The best results of the mixotrophic growth of this alga were obtained from low doses of glycerol (12.5 mM) and non-isosmotic salinity (3 M NaCl), whose interaction stimulates the uptake of glycerol by the microalgal cells [37]. Concerning light intensity, better results were achieved with 50 μmol photons m⁻² s⁻¹, which demonstrated that glycerol has broad performance under dim light in microalgae [38], and happened when D. salina was grown in mixotrophic conditions. Regarding to salinity, this green alga can grow in a range from 0.05 M to 5.5 M NaCl [25], but show maximal growth performance at 1.5–3.0 M NaCl [29]. Compared to cultures at 1.5 M NaCl, D. salina grown at 3.0 M NaCl favors higher growth and synthesis of β-carotene in this alga on glycerol due to its antioxidant ability [29]. The high cell density obtained at usual promoting salinities for the growth of D. salina demonstrated that exogenous glycerol might play a nutritional role in this alga besides its well-known osmoregulatory role.
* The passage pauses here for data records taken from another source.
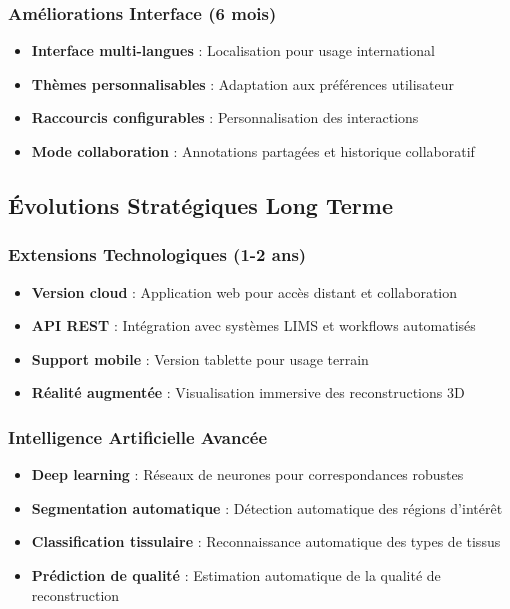 \documentclass[12pt,a4paper]{report}
\begin{document}
\subsubsection{Améliorations Interface (6 mois)}

\begin{itemize}
\item \textbf{Interface multi-langues} : Localisation pour usage international
\item \textbf{Thèmes personnalisables} : Adaptation aux préférences utilisateur
\item \textbf{Raccourcis configurables} : Personnalisation des interactions
\item \textbf{Mode collaboration} : Annotations partagées et historique collaboratif
\end{itemize}

\subsection{Évolutions Stratégiques Long Terme}

\subsubsection{Extensions Technologiques (1-2 ans)}

\begin{itemize}
\item \textbf{Version cloud} : Application web pour accès distant et collaboration
\item \textbf{API REST} : Intégration avec systèmes LIMS et workflows automatisés
\item \textbf{Support mobile} : Version tablette pour usage terrain
\item \textbf{Réalité augmentée} : Visualisation immersive des reconstructions 3D
\end{itemize}

\subsubsection{Intelligence Artificielle Avancée}

\begin{itemize}
\item \textbf{Deep learning} : Réseaux de neurones pour correspondances robustes
\item \textbf{Segmentation automatique} : Détection automatique des régions d'intérêt
\item \textbf{Classification tissulaire} : Reconnaissance automatique des types de tissus
\item \textbf{Prédiction de qualité} : Estimation automatique de la qualité de reconstruction
\end{itemize}
\end{document}
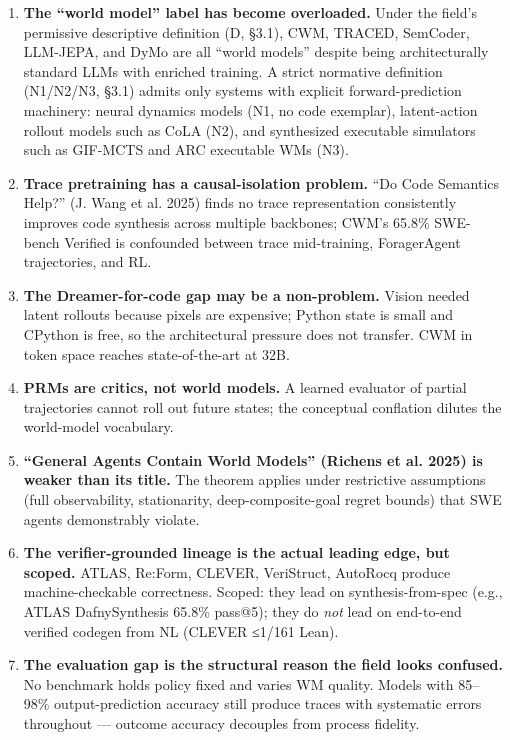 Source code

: \documentclass{article}
\begin{document}
\begin{enumerate}
\def\labelenumi{\arabic{enumi}.}
\item
  \textbf{The ``world model'' label has become overloaded.} Under the
  field's permissive descriptive definition (D, §3.1), CWM, TRACED,
  SemCoder, LLM-JEPA, and DyMo are all ``world models'' despite being
  architecturally standard LLMs with enriched training. A strict
  normative definition (N1/N2/N3, §3.1) admits only systems with
  explicit forward-prediction machinery: neural dynamics models (N1, no
  code exemplar), latent-action rollout models such as CoLA (N2), and
  synthesized executable simulators such as GIF-MCTS and ARC executable
  WMs (N3).
\item
  \textbf{Trace pretraining has a causal-isolation problem.} ``Do Code
  Semantics Help?'' (J. Wang et al. 2025) finds no trace representation
  consistently improves code synthesis across multiple backbones; CWM's
  65.8\% SWE-bench Verified is confounded between trace mid-training,
  ForagerAgent trajectories, and RL.
\item
  \textbf{The Dreamer-for-code gap may be a non-problem.} Vision needed
  latent rollouts because pixels are expensive; Python state is small
  and CPython is free, so the architectural pressure does not transfer.
  CWM in token space reaches state-of-the-art at 32B.
\item
  \textbf{PRMs are critics, not world models.} A learned evaluator of
  partial trajectories cannot roll out future states; the conceptual
  conflation dilutes the world-model vocabulary.
\item
  \textbf{``General Agents Contain World Models'' (Richens et al. 2025)
  is weaker than its title.} The theorem applies under restrictive
  assumptions (full observability, stationarity, deep-composite-goal
  regret bounds) that SWE agents demonstrably violate.
\item
  \textbf{The verifier-grounded lineage is the actual leading edge, but
  scoped.} ATLAS, Re:Form, CLEVER, VeriStruct, AutoRocq produce
  machine-checkable correctness. Scoped: they lead on
  synthesis-from-spec (e.g., ATLAS DafnySynthesis 65.8\% pass@5); they
  do \emph{not} lead on end-to-end verified codegen from NL (CLEVER
  ≤1/161 Lean).
\item
  \textbf{The evaluation gap is the structural reason the field looks
  confused.} No benchmark holds policy fixed and varies WM quality.
  Models with 85--98\% output-prediction accuracy still produce traces
  with systematic errors throughout --- outcome accuracy decouples from
  process fidelity.
\end{enumerate}
\end{document}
This advantage is supported by its lower energy cost for cell metabolism compared to the assimilation of endogenous glycerol from photosynthesis or starch degradation [39]. The conversion of glycerol into glyceraldehyde 3-phosphate (G3P) allows for the binding to precursors associated with the carbon metabolic pathways of photosynthesis and respiration (phosphoenolpyruvate or pyruvate) that can affect cell growth and the synthesis of cellular metabolites [40,41]. In the optimized conditions of this work, chlorophyll a level (4.58 pg. cell⁻¹) was lower than the level of 11 pg cell⁻¹ obtained from D. salina cultures with glycerol [20]. However, initial β-carotene levels (4.43 pg. cel⁻¹) in this study were higher than β-carotene (0.8 pg cell⁻¹) reported in this same work. Unlike the current knowledge on the mixotrophy of D. salina with glycerol, which is dominated by the photoautotrophic component, the optimized conditions of this work could induce glycerol balanced mixotrophy with codominance of both pigments.
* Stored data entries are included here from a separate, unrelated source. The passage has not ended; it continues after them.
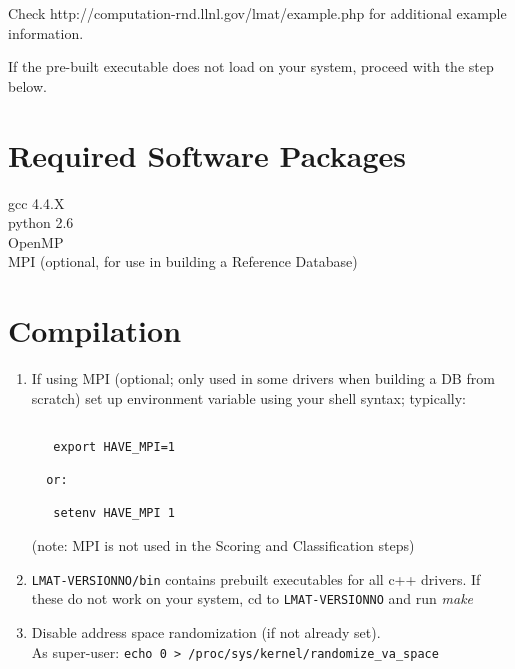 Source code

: \documentclass[11pt]{article}
\newcommand{\lmatver}{VERSIONNO}
\begin{document}
Check http://computation-rnd.llnl.gov/lmat/example.php for additional example information.

If the pre-built executable does not load on your system, proceed with the  step below.

\section{Required Software Packages}

gcc 4.4.X\\
python 2.6\\
OpenMP\\
MPI (optional, for use in building a Reference Database)

\section{Compilation}
\label{sec:compile}

\begin{enumerate}

%
%
%
%
%
%


\item

If using MPI (optional; only used in some drivers when building
    a DB from scratch) set up environment variable using your shell syntax; typically: 
\begin{verbatim}

   export HAVE_MPI=1

  or:

   setenv HAVE_MPI 1
\end{verbatim}

   (note: MPI is not used in the Scoring and Classification
    steps)


\item

         \texttt{LMAT-\lmatver/bin} contains prebuilt executables for all c++ drivers.
         If these do not work on your system,
         cd to \texttt{LMAT-\lmatver} and run {\em make}
\item
 Disable address space randomization (if not already set).\\
   As super-user: \texttt{echo 0 > /proc/sys/kernel/randomize\_va\_space}
\end{enumerate}
\end{document}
In comparison to the straightforward mixotrophic production of biomass and β-carotene with different organic carbon substrates (glucose, acetate, and glycerol), our optimized cultivation condition with glycerol enhances suitable and productive balance between growth and carotenoids in this halophilic microalga (

Table 4. Comparison of yield parameters of D. salina grown in glucose and glycerol from the literature and in the best experimental conditions in this work.
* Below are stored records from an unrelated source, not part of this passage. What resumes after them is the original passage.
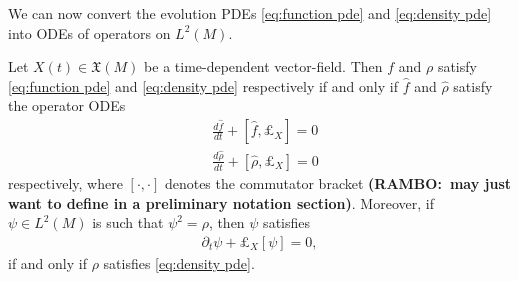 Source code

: \documentclass[final,leqno]{siamltex1213}
\newcommand{\ram}[1]{{\normalsize{\textbf{({\color{red}RAMBO:\ }#1)}}}}
\newcommand{\pder}[2]{\ensuremath{\frac{ \partial #1}{\partial #2}}}
\newtheorem{example}[theorem]{Example}
\begin{document}
%

We can now convert the evolution PDEs \eqref{eq:function pde} and \eqref{eq:density pde} into ODEs of operators on $L^{2}(M)$.

\begin{theorem} \label{thm:quantize}
	Let $X(t) \in \mathfrak{X}(M)$ be a time-dependent vector-field.
	Then $f$ and $\rho$ satisfy \eqref{eq:function pde} and \eqref{eq:density pde} respectively
	if and only if $\hat{f}$ and $\hat{\rho}$ satisfy the operator ODEs
	\begin{align}
		&\frac{d \hat{f} }{dt} + [ \hat{f} , \pounds_{X} ] = 0 \label{eq:quantum observable ode} \\
		&\frac{d \hat{\rho} }{dt} + [ \hat{\rho} , \pounds_{X} ] = 0 \label{eq:quantum density ode}
	\end{align}
	respectively, where $[ \cdot , \cdot ]$ denotes the commutator bracket \ram{may just want to define in a preliminary notation section}.
	Moreover, if $\psi \in L^{2}(M)$ is such that $\psi^{2} = \rho$, then $\psi$ satisfies
	\begin{align}
		 \partial_{t} \psi + \pounds_{X}[\psi] = 0, \label{eq:half density pde}
	\end{align}
	if and only if $\rho$ satisfies \eqref{eq:density pde}.
\end{theorem}
\end{document}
Organic Carbon Substrate	Yx/s (g g−1)	Yp/s (mg g−1)	Reference
Glucose	--	8.91 ± 0.06	[11]
Glycerol	2.50 ± 0.08	1.16 ± 0.02	[20]
	2.33 ± 0.03	43.5 ± 0.08	In this work

). In most initiatives on mixotrophic cultures [12,13,20], only microalgal growth is enhanced, but β-carotene concentration remains low. Unlike our work, most of the reported microalgal cultures with higher growth or pigment levels [10,12,13,20] are due to additional environmental and nutritional conditions that different authors carry out (e.g., higher substrate concentration, inoculum size, and high light intensity, longer cultivation periods, addition of other nutrients, and agitation or aeration systems), which affect microalgal production costs. Our approach seeks to develop a simple, practical, and inexpensive mixotrophic system. As a C3 molecule, glycerol can integrate into photoautotrophic and photoheterotrophic metabolism, but an efficient metabolic fit for its assimilation slightly favors photosynthesis over respiration that could be undergoing in this alga.

In our case, the photosynthetic reactions in D. salina were able to continue producing chlorophyllian pigments, energy, CO₂ fixation, and even the incorporated carbon from glycerol could have been used to synthesize compounds not directly involved with cellular respiration (e. g., amino acids synthesis) [42]. Moreover, since the oxidative metabolism of the organic substrate is operating simultaneously in mixotrophy, a part of C-glycerol may switch to the tricarboxylic acid (TCA) cycle, where citrate intermediates are expressed at the gene level to induce respiration via the alternative mitochondrial pathway [43]. In principle, this mechanism may facilitate the massive synthesis of carotenoids [43] as the increase in β-carotene observed in D. salina. (Table 2).

The slightly basic pH values with glycerol are quite different from the sharp values of acidity and basicity obtained with glucose and acetate, respectively (data no shown). The mixotrophic growth of D. salina with 12.5 mM glycerol, 3.0 M non-isosmotic salinity, and 50 μmol photons m⁻² s⁻¹ light intensity suggests a balance in the following conditions: CO₂/O₂ gases, photosynthesis and respiration, and pH [34] during organic and inorganic carbon metabolism. Lastly, the highest microalgal productivity obtained under a self-balanced culture pH could provide comparative advantages of mixotrophic cultures with glycerol compared to other organic substrates (e.g., glucose and acetate) for the massive and commercial production of this microalga.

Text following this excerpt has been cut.